I am working on converting a regular expression from the R format to Julia format. I have made a fair bit of progress, but I am kinda stuck. I was hoping that someone with greater regex mojo might be able to help out.
I am parsing some census data. The original text is:
testex = "Codes999999999 = N.I.U.\n999999998 = Missing. (1962-1964 only)\nValues can be negative.\n\nThe Census Bureau applies different disclosure avoidance measures across time for individuals with high income in this variable. Detailed explanations of these methods, topcodes, and replacement value and swap value thresholds are available here."
I want to extract out the first two codes. So I want to extract into a table or array.
---------------------------------------
999999999 | N.I.U. |
---------------------------------------
999999998 | Missing. (1962-1964 only) |
---------------------------------------
The original R regular expressions are below, taken from the IPUMSR package.

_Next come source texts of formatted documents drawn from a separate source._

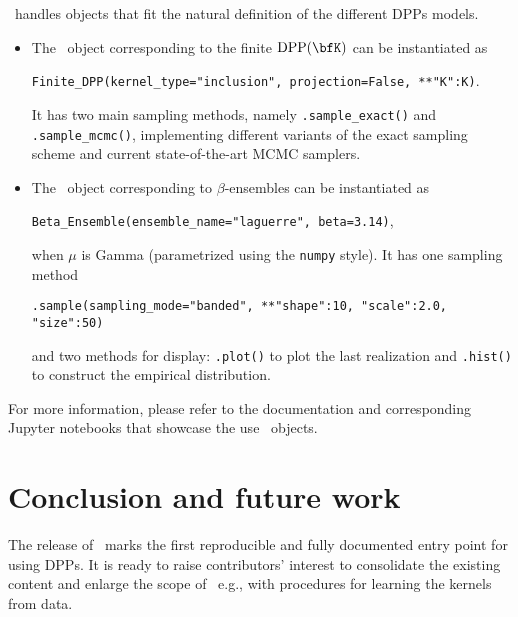 \documentclass[twoside,11pt]{article}
\begin{document}
  \DPPy\ handles objects that fit the natural definition of the different DPPs models.
  \begin{itemize}
	  \item The \DPPy\ object corresponding to the finite $\DPP(\bfK)$ can be instantiated as
	  \begin{nscenter}
	  	\texttt{Finite_DPP(kernel_type="inclusion", projection=False, **{"K":K})}.
	  \end{nscenter}
		It has two main sampling methods, namely \texttt{.sample_exact()} and \texttt{.sample_mcmc()}, implementing different variants of the exact sampling scheme and current state-of-the-art MCMC samplers.

		\item The \DPPy\ object corresponding to $\beta$-ensembles can be instantiated as
		\begin{nscenter}
			\texttt{Beta_Ensemble(ensemble_name="laguerre", beta=3.14)},
		\end{nscenter}
		when $\mu$ is Gamma (parametrized using the \texttt{numpy} style).
		It has one sampling method
		\begin{nscenter}
			\texttt{.sample(sampling_mode="banded", **{"shape":10, "scale":2.0, "size":50})}
		\end{nscenter}
		and two methods for display: \texttt{.plot()} to plot the last realization and \texttt{.hist()} to construct the empirical distribution.
  \end{itemize}

  For more information, please refer to the documentation and corresponding Jupyter notebooks that showcase the use \DPPy\ objects.


\section{Conclusion and future work} %
\label{sec:conclusion_and_future_work}

	The release of \DPPy\ marks the first reproducible and fully documented entry point for using DPPs. It is ready to raise contributors' interest to consolidate the existing content and enlarge the scope of \DPPy\ e.g., with procedures for learning the kernels from data.

\end{document}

"^(?<val>-?[0-9.,]+)(([[:blank:]][[:punct:]]|[[:punct:]][[:blank:]]|[[:blank:]]|=)+)(?<lbl>.+?)$"
"^(?<val>[[:graph:]]+)(([[:blank:]]+[[:punct:]|=]+[[:blank:]])+)(?<lbl>.+)$"
I was able to get the code below working, but I am still not getting the exact outputs I am looking for.
c = match(r"([0-9,.]+)(([[:blank:]][[:punct:]]|[[:punct:]][[:blank:]]|[[:blank:]]|=)+)(.+)", testex)
However this code gives me basically the first entry, but not the second one. So I am missing something. Also, how do I extract the different sections of the matches to create the table or array that I am looking to create.
Any support is appreciate.